Bathroom Breaks
Part one of a love letter to my favourite city.
One of a few bathroom breaks in a clinically sterile office restroom suddenly felt too cold in the wake of a memory arriving unsolicited and right on time. It called me to a place on the opposite end of the spectrum of public toilets, where instead of clean white tiles and the smell of pine gel, we’re greeted by a stark red (formerly black) mediocre paint job, wearing the stories of many pressed partygoers on its sleeve. You know Kitchener’s, right? Specifically the 2013-2023 era of Kitchener’s Carvery Bar. The second oldest bar in Jozi that was home to the lost, the found, the wandering as well as a few ghosts. That spot on the corner of DeBeer & Juta Street, where the music was always a little too loud and the floor was guaranteed to hold the soles of your shoes in a sticky embrace. A mess designed by magic.

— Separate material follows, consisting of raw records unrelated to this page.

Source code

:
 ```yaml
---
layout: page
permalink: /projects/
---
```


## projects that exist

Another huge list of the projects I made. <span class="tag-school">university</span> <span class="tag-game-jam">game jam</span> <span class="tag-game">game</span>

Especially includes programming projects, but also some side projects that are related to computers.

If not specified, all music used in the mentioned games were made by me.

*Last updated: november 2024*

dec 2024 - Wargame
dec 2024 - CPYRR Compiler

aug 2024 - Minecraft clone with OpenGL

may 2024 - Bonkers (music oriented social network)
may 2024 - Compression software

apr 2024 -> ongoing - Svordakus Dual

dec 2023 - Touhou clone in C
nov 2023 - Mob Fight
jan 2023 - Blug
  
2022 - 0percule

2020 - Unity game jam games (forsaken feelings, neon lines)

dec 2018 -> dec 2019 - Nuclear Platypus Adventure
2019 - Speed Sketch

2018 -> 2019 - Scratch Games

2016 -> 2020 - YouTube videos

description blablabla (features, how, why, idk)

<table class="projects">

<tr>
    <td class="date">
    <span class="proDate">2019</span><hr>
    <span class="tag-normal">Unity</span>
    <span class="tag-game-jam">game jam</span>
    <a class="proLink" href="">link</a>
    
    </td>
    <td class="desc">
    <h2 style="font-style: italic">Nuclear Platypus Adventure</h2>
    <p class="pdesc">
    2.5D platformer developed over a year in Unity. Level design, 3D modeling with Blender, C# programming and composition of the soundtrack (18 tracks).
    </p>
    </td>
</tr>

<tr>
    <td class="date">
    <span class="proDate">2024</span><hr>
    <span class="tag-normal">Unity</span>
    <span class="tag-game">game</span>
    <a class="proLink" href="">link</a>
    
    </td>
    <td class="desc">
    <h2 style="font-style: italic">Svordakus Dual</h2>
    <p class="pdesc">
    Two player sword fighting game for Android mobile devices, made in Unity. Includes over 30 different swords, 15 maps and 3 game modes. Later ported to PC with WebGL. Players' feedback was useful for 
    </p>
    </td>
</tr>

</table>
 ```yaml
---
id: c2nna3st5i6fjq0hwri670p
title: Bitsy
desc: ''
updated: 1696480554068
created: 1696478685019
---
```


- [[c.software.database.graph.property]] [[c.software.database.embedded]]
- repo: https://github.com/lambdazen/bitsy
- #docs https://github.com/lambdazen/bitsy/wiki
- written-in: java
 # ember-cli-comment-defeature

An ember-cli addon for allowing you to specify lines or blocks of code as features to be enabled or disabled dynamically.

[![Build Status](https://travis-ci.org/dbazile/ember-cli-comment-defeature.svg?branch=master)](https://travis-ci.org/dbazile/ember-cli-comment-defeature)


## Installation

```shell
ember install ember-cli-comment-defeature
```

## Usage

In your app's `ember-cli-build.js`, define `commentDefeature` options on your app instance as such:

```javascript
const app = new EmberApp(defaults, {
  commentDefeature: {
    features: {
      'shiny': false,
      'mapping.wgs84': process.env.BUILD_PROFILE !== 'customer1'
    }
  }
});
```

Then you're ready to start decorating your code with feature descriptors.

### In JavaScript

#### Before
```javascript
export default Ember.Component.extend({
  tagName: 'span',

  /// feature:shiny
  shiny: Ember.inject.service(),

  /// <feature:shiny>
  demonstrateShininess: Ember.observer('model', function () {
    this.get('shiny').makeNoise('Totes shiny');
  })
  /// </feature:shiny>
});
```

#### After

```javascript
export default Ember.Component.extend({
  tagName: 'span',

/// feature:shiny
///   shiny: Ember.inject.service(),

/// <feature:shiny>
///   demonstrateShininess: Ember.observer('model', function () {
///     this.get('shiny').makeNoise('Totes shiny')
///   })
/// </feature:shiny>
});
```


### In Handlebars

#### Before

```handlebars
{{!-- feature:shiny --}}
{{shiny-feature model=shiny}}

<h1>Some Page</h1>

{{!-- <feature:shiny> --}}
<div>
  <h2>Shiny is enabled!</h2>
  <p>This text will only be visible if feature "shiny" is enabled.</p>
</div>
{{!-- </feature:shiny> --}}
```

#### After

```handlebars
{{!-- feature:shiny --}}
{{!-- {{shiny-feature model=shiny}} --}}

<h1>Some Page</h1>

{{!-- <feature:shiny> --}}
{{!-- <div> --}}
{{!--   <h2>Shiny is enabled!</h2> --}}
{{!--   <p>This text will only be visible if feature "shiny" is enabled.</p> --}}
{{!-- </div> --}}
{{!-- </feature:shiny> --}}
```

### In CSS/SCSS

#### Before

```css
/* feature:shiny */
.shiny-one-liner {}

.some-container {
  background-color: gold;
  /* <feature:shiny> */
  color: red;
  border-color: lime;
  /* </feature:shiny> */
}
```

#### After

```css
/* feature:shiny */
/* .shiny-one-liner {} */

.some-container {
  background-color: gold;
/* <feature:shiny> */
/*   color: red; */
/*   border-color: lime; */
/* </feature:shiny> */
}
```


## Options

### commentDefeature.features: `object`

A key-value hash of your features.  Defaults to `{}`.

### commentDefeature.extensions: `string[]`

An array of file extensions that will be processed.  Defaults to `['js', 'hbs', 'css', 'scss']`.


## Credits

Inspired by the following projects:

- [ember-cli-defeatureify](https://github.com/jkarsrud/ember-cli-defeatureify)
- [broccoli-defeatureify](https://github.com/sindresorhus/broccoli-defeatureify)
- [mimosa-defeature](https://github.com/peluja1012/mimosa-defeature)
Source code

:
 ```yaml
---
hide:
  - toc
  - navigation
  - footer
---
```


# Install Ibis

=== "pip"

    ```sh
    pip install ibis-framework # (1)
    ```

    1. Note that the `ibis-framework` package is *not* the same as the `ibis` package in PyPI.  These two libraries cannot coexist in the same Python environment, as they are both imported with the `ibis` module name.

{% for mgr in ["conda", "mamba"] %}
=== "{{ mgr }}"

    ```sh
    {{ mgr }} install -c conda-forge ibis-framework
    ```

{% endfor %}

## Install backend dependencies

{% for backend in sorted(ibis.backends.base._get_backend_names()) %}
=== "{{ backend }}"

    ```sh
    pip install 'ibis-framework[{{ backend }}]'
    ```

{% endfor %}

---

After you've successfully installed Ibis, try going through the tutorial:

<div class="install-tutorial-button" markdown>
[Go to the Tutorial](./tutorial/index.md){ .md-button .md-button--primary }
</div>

The bathrooms were something else, with walls covered in years of drunken declarations, inside jokes and tiny, furious manifestos. Not a night passed where I wouldn’t take a second to read at least one of those musings and now, without much to read aside from reminders to maintain the pristine state of our corporate bathrooms, I realise that by making my own mark somewhere in that ocean of thoughts, I was taking part in an incredible collective poetry project.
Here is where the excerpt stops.